Following the 2009 season, Raiola was named the recipient of the Detroit Lions/Detroit Sports Broadcasters Association/Pro Football Writers Association's Media-Friendly "Good Guy" Award. The Good Guy Award is given yearly to the Detroit Lions player who shows consideration to, and cooperation with the media at all times during the course of the season.

In the 2014 Thanksgiving Day game, Raiola became the first player in Detroit Lions history to start 200 games.

=== Controversies ===
On December 9, 2008, he was fined $7,500 by the Lions organization after he made an obscene gesture towards heckling Lions fans after Detroit fell to 0–13 with a 20–16 loss to the Minnesota Vikings at Ford Field.

On November 1, 2009, Raiola had another run-in with fans who were heckling rookie quarterback Matthew Stafford.

After on-the-field warm-ups at the October 6, 2013, game at Lambeau Field in Green Bay, several members of the University of Wisconsin Marching Band accused Raiola of verbal abuse, including using homophobic slurs and making comments about the band members' weight. The Detroit Lions subsequently issued an apology to the band and reported the behavior was against team policy, but added Raiola would not be disciplined by the team. Raiola stated to the media that he has more important things to worry about, like wins and losses.

Following a game against the New England Patriots on November 23, 2014, the Detroit Free Press reported that Raiola admitted to taking a cheap shot at Patriots defensive tackle Zach Moore on last play of the game. The Patriots ran for a late touchdown when they could have taken three kneel-downs and ended the game with a 27–9 win over the Lions, and that decision rankled Raiola. Raiola said after the game that he tried to cut-block Moore on the Lions' final offensive snap as retaliation for the score, which resulted in an even more lopsided 34–9 loss for Detroit. "I cut him," Raiola said. "We took a knee, so I cut the nose (tackle). They went for six. They went for a touchdown at two minutes. They could have taken three knees and the game could have been over. It's football. He wants to keep playing football, let's play football. Not a big deal. It's football." Patriots coach Bill Belichick responded during a press conference the following day, saying, "Sure there was a lot of frustration there with Raiola. He's never beaten us. Tough day for him."

NFL spokesman Michael Signora said the following Wednesday that Raiola was fined $10,000 for unnecessary roughness, but not for his cut block on Zach Moore on the game's final play. Instead, it was for a play against Moore earlier in the drive, when Moore beat him, and Raiola appeared to try to club him from behind.

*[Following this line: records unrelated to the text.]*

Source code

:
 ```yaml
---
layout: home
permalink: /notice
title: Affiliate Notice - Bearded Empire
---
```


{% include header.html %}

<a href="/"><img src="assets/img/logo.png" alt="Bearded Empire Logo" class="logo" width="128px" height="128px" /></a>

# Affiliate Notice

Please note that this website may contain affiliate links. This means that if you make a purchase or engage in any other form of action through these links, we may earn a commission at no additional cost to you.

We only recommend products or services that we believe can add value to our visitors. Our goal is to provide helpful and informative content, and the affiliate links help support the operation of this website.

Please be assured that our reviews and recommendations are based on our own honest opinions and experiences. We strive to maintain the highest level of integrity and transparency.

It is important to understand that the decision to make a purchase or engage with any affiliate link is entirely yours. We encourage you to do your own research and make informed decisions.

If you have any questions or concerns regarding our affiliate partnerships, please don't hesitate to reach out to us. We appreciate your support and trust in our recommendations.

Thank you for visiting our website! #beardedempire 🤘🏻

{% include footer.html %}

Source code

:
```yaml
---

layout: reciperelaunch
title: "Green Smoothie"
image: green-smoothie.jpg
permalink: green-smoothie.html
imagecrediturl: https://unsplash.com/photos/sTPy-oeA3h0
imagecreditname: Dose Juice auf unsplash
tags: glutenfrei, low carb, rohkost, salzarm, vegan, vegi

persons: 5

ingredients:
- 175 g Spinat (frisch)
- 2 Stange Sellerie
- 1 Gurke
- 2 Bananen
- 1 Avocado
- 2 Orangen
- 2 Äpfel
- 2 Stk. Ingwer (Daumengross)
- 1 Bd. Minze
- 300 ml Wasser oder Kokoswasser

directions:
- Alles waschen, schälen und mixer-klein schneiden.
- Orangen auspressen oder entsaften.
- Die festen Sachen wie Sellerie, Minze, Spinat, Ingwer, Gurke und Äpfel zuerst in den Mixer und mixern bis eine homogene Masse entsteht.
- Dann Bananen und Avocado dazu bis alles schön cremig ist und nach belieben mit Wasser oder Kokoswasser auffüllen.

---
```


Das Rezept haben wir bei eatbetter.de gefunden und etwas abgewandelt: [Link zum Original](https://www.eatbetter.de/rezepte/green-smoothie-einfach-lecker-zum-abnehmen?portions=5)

In December 2014, Raiola stepped on the ankle of the Chicago Bears' Ego Ferguson. The NFL suspended Raiola for one game without pay and said that it was Raiola's sixth "safety-related rules violation since 2010".

==Personal life==
Raiola was born in Honolulu, Hawaii, to Tony and Wendy Raiola. He has a younger sister, Nicole, and a younger brother, Donovan, who played center for the Washington Redskins in 2011. His father, a native of Hawaii, was a defensive lineman for the University of Miami in the mid-1970s, but saw his career cut short due to a shoulder injury in 1977.

Raiola fathered a son with Andrea Yee, born in 2007. In December 2012, Yee sued Raiola after he allegedly ceased paying her $195,000 in annual support and care payments.

Raiola has a son, Dylan, who was one of the highest-rated high school quarterback recruits in the class of 2024. In May 2022, Dylan verbally committed to play for the Ohio State Buckeyes, but later reopened his recruitment committing to the University of Georgia. However, he flipped his commitment to the Nebraska Cornhuskers on December 18, 2023. As of the 2026 season, Dylan is the backup quarterback behind Dante Moore for the Oregon Ducks.